* [Aim of the task]:
Filter these entries down to the lines that hold the word "Ebbets", and show each of them.
Dataset entries: Begin
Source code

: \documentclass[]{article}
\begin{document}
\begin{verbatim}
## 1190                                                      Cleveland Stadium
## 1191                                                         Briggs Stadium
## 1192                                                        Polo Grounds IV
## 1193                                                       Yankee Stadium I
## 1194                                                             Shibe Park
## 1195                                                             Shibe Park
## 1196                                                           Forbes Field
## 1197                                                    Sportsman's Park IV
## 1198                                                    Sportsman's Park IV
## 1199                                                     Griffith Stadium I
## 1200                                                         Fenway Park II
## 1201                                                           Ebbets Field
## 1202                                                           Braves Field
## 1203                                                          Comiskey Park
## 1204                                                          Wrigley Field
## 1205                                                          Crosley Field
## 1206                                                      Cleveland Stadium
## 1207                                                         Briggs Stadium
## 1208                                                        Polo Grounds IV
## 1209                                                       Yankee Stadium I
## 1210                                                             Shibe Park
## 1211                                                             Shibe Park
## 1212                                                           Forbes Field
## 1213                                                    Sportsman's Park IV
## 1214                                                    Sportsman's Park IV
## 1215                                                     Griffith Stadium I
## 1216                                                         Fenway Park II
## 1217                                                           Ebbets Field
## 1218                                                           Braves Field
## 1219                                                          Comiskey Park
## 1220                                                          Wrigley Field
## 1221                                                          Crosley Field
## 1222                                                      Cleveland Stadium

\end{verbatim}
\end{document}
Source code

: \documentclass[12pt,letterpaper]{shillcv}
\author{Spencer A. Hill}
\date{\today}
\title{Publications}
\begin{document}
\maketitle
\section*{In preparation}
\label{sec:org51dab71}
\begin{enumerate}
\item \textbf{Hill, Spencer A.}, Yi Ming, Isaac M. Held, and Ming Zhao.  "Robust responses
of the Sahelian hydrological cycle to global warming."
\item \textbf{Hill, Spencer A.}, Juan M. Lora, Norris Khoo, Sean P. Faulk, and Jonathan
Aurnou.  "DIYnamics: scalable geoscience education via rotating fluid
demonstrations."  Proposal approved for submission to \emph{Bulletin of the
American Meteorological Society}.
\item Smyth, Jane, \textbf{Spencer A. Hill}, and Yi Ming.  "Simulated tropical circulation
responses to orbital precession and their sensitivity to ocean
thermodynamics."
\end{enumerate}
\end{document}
Dataset entries: End
* [Exercise answer]:
## 1201                                                           Ebbets Field
## 1217                                                           Ebbets Field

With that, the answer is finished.